Le nostre città come spesso abbiamo avuto modo di segnalare a proposito di Napoli, non possono essere descritte in maniera neutrale quanto piuttosto appare opportuno assumere come ipotesi di conoscenza il mutamento che valorizza le differenze e la pluralità dei quadri urbani oltre ad attivare un processo di contaminazione tra le diverse culture locali.  L’innovazione economica ed urbanistica non sostituisce la tradizione ma la incorpora per offrire nuovi paesaggi fisici ed assetti produttivi.

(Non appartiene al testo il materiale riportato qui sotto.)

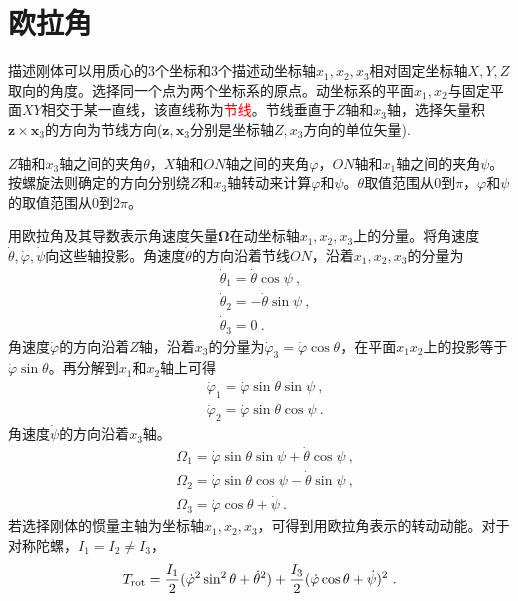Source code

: \documentclass[11pt,a4paper]{article}
\renewcommand{\vec}[1]{\boldsymbol{#1}}
\begin{document}
\section{欧拉角}
描述刚体可以用质心的$3$个坐标和$3$个描述动坐标轴$x_1, x_2, x_3$相对固定坐标轴$X, Y, Z$取向的角度。选择同一个点为两个坐标系的原点。动坐标系的平面$x_1, x_2$与固定平面$XY$相交于某一直线，该直线称为\textcolor{red}{节线}。节线垂直于$Z$轴和$x_3$轴，选择矢量积$\vec{z} \times \vec{x}_3$的方向为节线方向($\vec{z}, \vec{x}_3$分别是坐标轴$Z, x_3$方向的单位矢量).

$Z$轴和$x_3$轴之间的夹角$\theta$，$X$轴和$ON$轴之间的夹角$\varphi$，$ON$轴和$x_1$轴之间的夹角$\psi$。按螺旋法则确定的方向分别绕$Z$和$x_3$轴转动来计算$\varphi$和$\psi$。$\theta$取值范围从$0$到$\pi$，$\varphi$和$\psi$的取值范围从$0$到$2\pi$。

用欧拉角及其导数表示角速度矢量$\vec{\Omega}$在动坐标轴$x_1, x_2, x_3$上的分量。将角速度$\dot{\theta}, \dot{\varphi}, \dot{\psi}$向这些轴投影。角速度$\dot{\theta}$的方向沿着节线$ON$，沿着$x_1, x_2, x_3$的分量为
\begin{align}
& \dot{\theta}_1 = \dot{\theta} \cos \psi ~, \\
& \dot{\theta}_2 = -\dot{\theta} \sin \psi ~, \\
& \dot{\theta}_3 = 0 ~.
\end{align}
角速度$\dot{\varphi}$的方向沿着$Z$轴，沿着$x_3$的分量为$\dot{\varphi}_3 = \dot{\varphi} \cos \theta$，在平面$x_1 x_2$上的投影等于$\dot{\varphi}\sin \theta$。再分解到$x_1$和$x_2$轴上可得
\begin{align}
& \dot{\varphi}_1 = \dot{\varphi} \sin \theta \sin \psi ~, \\
& \dot{\varphi}_2 = \dot{\varphi} \sin \theta \cos \psi ~.
\end{align}
角速度$\dot{\psi}$的方向沿着$x_3$轴。
\begin{align}
& \Omega_1 = \dot{\varphi} \sin \theta \sin \psi +\dot{\theta} \cos \psi ~, \\
& \Omega_2 = \dot{\varphi} \sin \theta \cos \psi -\dot{\theta} \sin \psi ~, \\
& \Omega_3 = \dot{\varphi} \cos \theta +\dot{\psi} ~.
\end{align}
若选择刚体的惯量主轴为坐标轴$x_1, x_2, x_3$，可得到用欧拉角表示的转动动能。对于对称陀螺，$I_1 = I_2 \neq I_3$，
\begin{equation}
T_{\rm rot} = \dfrac{I_1}{2}(\dot{\varphi}^2 \sin^2 \theta +\dot{\theta}^2) +\dfrac{I_3}{2} (\dot{\varphi} \cos \theta +\dot{\psi})^2 ~.
\end{equation}
\end{document}
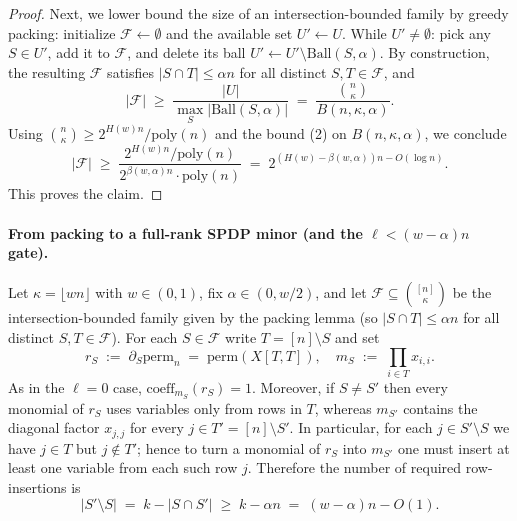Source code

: \documentclass[12pt]{article}
\theoremstyle{definition}
\theoremstyle{definition}
\theoremstyle{remark}
\theoremstyle{remark}
\begin{document}
\begin{proof}
Next, we lower bound the size of an intersection-bounded family by greedy packing: initialize $\mathcal{F} \leftarrow \emptyset$ and the available set $U' \leftarrow U$. While $U' \neq \emptyset$: pick any $S \in U'$, add it to $\mathcal{F}$, and delete its ball $U' \leftarrow U' \setminus \mathrm{Ball}(S,\alpha)$. By construction, the resulting $\mathcal{F}$ satisfies $|S \cap T| \leq \alpha n$ for all distinct $S, T \in \mathcal{F}$, and
\[
|\mathcal{F}| \;\geq\; \frac{|U|}{\max_S |\mathrm{Ball}(S,\alpha)|} \;=\; \frac{\binom{n}{\kappa}}{B(n,\kappa,\alpha)}.
\]
Using $\binom{n}{\kappa} \geq 2^{H(w) n} / \mathrm{poly}(n)$ and the bound (2) on $B(n,\kappa,\alpha)$, we conclude
\[
|\mathcal{F}| \;\geq\; \frac{2^{H(w) n} / \mathrm{poly}(n)}{2^{\beta(w,\alpha) n} \cdot \mathrm{poly}(n)} \;=\; 2^{(H(w) - \beta(w,\alpha))n - O(\log n)}.
\]
This proves the claim.
\end{proof}

\paragraph{From packing to a full-rank SPDP minor (and the $\ell < (w-\alpha)n$ gate).}

Let $\kappa = \lfloor w n \rfloor$ with $w \in (0,1)$, fix $\alpha \in (0, w/2)$, and let $\mathcal{F} \subseteq \binom{[n]}{\kappa}$ be the intersection-bounded family given by the packing lemma (so $|S \cap T| \leq \alpha n$ for all distinct $S, T \in \mathcal{F}$). For each $S \in \mathcal{F}$ write $T = [n] \setminus S$ and set
\[
r_S \;:=\; \partial_S \mathrm{perm}_n \;=\; \mathrm{perm}(X[T,T]), \quad m_S \;:=\; \prod_{i \in T} x_{i,i}.
\]
As in the $\ell = 0$ case, $\mathrm{coeff}_{m_S}(r_S) = 1$. Moreover, if $S \neq S'$ then every monomial of $r_S$ uses variables only from rows in $T$, whereas $m_{S'}$ contains the diagonal factor $x_{j,j}$ for every $j \in T' = [n] \setminus S'$. In particular, for each $j \in S' \setminus S$ we have $j \in T$ but $j \notin T'$; hence to turn a monomial of $r_S$ into $m_{S'}$ one must insert at least one variable from each such row $j$. Therefore the number of required row-insertions is
\[
|S' \setminus S| \;=\; k - |S \cap S'| \;\geq\; k - \alpha n \;=\; (w - \alpha)n - O(1).
\]
\end{document}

Se sostituiamo alla omogeneità visiva offerta dall’occhio del satellite un’analisi della complessità sociale di Napoli, se analizziamo le cause del lungo “inverno demografico”, se prendiamo atto della deindustrializzazione  urbana e dell’ affermazione  di un terziario troppo spesso “straccione”, allora  urge un cambio di paradigma che tenga conto di tutte le interazioni tra le nuove espressioni sociali e gli assetti fisici della città. Non basta più limitarci con orgoglio a descrivere la “bellezza” del nostro mare e del suo retroterra ricco di storia e cultura, ma guardare in maniera razionale ai grandi cambiamenti che vanno definendosi in tutta intera la Città Metropolitana in una prospettiva internazionale e globale. L’imprevedibilità e la velocità del cambiamento che sfugge a qualsiasi progetto di pianificazione “dall’alto” induce a prefigurare immagini di un futuro possibile e ad interrogare per il loro tramite il presente. Un tale processo di conoscenza e di azione non può che assumere i caratteri della interdisciplinarietà, l’unica strada che, a sua volta, rende ineludibile il “pensare insieme” come risposta ai bisogni emergenti sul piano economico e sociale. Nel caso napoletano segnali confortanti in questa direzione si intravedono in episodi di collaborazione tra tutti i responsabili dello sviluppo locale, in primis tra il mondo dell’impresa e le istituzioni cittadine. I tanti progetti in corso (vedi il riassetto urbanistico e funzionale di Napoli Est) o in fase di concreta progettazione (in primis il definitivo recupero dell’area occidentale) alimentano con la dovuta prudenza speranze a lungo consegnate all’oblio. Con la prospettiva che Napoli possa restare, pur nell’irreversibile cambiamento in atto un caposaldo di quella catena di città mediterranee che “si tengono tutte per mano”. Magari non solo per la bellezza del suoi mare ma anche per la sua innata propensione all’accoglienza ed al dialogo con tutte le comunità che si affacciano sulla “grande pianura d’acqua “.